┌─ Exercise material

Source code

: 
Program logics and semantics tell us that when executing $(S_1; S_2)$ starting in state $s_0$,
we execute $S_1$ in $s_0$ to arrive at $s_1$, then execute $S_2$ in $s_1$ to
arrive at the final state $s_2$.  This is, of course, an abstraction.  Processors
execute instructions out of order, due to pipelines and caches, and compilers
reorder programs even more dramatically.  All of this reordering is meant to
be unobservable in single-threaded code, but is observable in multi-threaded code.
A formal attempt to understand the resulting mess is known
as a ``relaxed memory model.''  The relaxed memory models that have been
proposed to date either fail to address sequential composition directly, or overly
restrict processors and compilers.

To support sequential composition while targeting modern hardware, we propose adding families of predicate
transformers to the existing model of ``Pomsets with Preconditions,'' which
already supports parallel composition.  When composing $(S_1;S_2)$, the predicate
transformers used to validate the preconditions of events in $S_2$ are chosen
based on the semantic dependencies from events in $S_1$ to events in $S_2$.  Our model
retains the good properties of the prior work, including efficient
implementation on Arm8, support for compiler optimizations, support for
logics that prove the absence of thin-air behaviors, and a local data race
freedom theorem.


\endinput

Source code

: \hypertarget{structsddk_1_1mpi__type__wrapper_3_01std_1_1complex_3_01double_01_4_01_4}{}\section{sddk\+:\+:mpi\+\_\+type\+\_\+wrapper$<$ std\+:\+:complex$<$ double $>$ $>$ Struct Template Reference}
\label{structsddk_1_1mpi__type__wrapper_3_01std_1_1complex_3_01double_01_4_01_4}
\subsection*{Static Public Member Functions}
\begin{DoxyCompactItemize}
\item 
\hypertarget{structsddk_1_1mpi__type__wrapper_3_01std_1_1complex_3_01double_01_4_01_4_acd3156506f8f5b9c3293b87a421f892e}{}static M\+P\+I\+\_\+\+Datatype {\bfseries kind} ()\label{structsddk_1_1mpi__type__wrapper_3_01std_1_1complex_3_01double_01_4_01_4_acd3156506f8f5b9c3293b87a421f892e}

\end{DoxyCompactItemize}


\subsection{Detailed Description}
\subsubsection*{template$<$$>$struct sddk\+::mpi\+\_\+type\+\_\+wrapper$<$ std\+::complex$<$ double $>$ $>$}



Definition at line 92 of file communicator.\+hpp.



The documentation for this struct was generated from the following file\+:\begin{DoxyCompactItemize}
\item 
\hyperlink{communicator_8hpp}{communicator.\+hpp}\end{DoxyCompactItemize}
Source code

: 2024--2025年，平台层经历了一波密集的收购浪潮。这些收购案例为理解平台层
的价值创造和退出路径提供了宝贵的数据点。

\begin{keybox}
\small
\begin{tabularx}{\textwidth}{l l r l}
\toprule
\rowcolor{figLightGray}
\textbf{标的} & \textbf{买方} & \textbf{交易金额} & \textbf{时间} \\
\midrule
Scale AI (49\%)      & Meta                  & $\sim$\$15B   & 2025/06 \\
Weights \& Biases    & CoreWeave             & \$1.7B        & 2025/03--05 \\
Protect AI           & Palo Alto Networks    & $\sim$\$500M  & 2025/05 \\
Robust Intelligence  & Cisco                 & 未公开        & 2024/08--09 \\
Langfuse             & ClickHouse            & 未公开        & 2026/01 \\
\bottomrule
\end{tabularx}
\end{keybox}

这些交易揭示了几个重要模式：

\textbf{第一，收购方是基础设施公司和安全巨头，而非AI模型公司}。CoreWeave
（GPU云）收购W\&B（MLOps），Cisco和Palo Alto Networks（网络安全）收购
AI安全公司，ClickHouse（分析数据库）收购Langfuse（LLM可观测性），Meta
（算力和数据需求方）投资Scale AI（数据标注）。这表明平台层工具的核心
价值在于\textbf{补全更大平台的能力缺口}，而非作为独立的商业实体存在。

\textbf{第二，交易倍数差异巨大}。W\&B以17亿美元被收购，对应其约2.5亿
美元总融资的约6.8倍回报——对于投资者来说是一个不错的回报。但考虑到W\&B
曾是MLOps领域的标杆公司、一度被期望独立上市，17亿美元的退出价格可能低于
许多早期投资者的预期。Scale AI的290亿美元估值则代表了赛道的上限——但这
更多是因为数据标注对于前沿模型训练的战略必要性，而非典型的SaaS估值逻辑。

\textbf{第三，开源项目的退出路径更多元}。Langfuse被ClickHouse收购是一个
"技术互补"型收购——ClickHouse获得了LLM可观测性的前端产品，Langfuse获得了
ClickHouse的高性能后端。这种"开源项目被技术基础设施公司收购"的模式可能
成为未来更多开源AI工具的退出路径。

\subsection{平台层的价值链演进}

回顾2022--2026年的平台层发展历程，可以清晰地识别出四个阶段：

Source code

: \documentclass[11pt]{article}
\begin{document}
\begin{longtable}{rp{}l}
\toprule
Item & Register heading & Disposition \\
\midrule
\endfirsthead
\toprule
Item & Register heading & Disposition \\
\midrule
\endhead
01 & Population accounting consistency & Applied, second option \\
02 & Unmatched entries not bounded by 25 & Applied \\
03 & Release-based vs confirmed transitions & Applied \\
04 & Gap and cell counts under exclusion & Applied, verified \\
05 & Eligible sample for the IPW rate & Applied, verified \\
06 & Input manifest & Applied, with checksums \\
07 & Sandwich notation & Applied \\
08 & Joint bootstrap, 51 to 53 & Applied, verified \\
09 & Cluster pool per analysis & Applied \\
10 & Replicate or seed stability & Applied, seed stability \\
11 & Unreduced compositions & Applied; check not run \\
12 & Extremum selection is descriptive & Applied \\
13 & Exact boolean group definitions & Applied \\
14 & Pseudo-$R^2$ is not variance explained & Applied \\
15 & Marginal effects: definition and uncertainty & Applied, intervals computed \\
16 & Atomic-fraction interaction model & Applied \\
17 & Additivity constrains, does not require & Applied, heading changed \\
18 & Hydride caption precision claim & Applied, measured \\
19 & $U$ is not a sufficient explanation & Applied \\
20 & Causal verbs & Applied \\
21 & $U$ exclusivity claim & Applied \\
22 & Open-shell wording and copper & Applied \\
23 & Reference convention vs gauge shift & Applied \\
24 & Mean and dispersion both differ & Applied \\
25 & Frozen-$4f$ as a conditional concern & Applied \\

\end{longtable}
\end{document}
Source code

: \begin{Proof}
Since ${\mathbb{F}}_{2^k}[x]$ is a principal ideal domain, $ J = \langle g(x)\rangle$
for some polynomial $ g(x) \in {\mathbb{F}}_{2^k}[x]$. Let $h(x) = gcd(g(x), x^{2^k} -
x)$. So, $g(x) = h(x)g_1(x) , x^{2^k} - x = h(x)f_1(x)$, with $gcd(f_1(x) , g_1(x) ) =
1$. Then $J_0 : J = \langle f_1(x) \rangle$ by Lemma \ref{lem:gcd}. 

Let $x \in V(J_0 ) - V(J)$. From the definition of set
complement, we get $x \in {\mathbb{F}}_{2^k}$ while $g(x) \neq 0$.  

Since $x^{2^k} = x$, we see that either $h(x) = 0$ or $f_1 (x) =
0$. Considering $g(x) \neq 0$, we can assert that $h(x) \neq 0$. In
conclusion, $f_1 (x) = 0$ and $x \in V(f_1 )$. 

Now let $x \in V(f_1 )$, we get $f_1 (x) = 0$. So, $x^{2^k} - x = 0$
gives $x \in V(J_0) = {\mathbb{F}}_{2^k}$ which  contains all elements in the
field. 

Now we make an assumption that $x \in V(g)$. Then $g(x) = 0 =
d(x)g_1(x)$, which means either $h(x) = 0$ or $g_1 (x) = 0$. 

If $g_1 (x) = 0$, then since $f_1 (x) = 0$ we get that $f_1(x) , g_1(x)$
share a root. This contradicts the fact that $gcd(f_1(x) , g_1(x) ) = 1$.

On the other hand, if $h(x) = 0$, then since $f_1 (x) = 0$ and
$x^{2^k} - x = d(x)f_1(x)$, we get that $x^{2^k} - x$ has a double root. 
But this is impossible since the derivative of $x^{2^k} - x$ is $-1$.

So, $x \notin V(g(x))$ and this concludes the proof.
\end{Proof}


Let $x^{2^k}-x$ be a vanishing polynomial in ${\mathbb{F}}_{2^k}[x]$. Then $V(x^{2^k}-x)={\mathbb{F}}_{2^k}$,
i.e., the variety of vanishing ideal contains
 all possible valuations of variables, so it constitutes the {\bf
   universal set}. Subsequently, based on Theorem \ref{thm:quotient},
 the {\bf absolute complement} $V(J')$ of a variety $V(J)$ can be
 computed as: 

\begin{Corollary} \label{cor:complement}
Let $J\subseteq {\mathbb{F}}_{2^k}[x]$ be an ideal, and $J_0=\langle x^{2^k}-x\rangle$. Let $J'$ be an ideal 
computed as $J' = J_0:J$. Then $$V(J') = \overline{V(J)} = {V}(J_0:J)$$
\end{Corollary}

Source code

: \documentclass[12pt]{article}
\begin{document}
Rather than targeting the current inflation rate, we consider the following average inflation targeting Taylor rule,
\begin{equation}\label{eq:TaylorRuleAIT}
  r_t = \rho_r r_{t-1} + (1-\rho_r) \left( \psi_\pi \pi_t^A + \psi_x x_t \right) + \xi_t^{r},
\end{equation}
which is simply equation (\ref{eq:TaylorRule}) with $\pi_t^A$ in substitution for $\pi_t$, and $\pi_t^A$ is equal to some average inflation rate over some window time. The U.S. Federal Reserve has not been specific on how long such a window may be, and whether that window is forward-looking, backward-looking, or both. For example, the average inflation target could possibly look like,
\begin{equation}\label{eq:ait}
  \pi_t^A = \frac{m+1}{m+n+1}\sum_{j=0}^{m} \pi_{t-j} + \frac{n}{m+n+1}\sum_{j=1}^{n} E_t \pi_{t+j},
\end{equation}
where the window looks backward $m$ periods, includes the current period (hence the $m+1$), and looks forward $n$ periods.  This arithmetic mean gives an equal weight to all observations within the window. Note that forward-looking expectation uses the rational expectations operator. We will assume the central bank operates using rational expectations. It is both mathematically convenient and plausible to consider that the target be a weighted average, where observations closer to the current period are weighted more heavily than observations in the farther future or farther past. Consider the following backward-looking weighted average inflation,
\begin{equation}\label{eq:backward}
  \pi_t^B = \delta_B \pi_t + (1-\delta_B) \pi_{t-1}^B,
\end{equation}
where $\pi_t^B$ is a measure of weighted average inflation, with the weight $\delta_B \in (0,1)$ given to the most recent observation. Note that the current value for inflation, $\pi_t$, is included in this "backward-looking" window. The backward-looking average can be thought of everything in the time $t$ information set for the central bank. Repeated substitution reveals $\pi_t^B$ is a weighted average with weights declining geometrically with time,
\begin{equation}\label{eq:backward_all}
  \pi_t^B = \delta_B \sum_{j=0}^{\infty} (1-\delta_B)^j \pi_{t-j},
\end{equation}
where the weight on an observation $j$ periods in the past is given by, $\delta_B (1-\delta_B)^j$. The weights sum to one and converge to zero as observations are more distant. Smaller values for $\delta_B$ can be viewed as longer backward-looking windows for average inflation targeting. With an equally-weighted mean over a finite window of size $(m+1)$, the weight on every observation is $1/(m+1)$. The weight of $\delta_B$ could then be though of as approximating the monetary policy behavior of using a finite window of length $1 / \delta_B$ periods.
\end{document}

└─

• **Required work**
Please return each line of the data above in which the word "execute" occurs.

• **Answer section**
we execute $S_1$ in $s_0$ to arrive at $s_1$, then execute $S_2$ in $s_1$ to
execute instructions out of order, due to pipelines and caches, and compilers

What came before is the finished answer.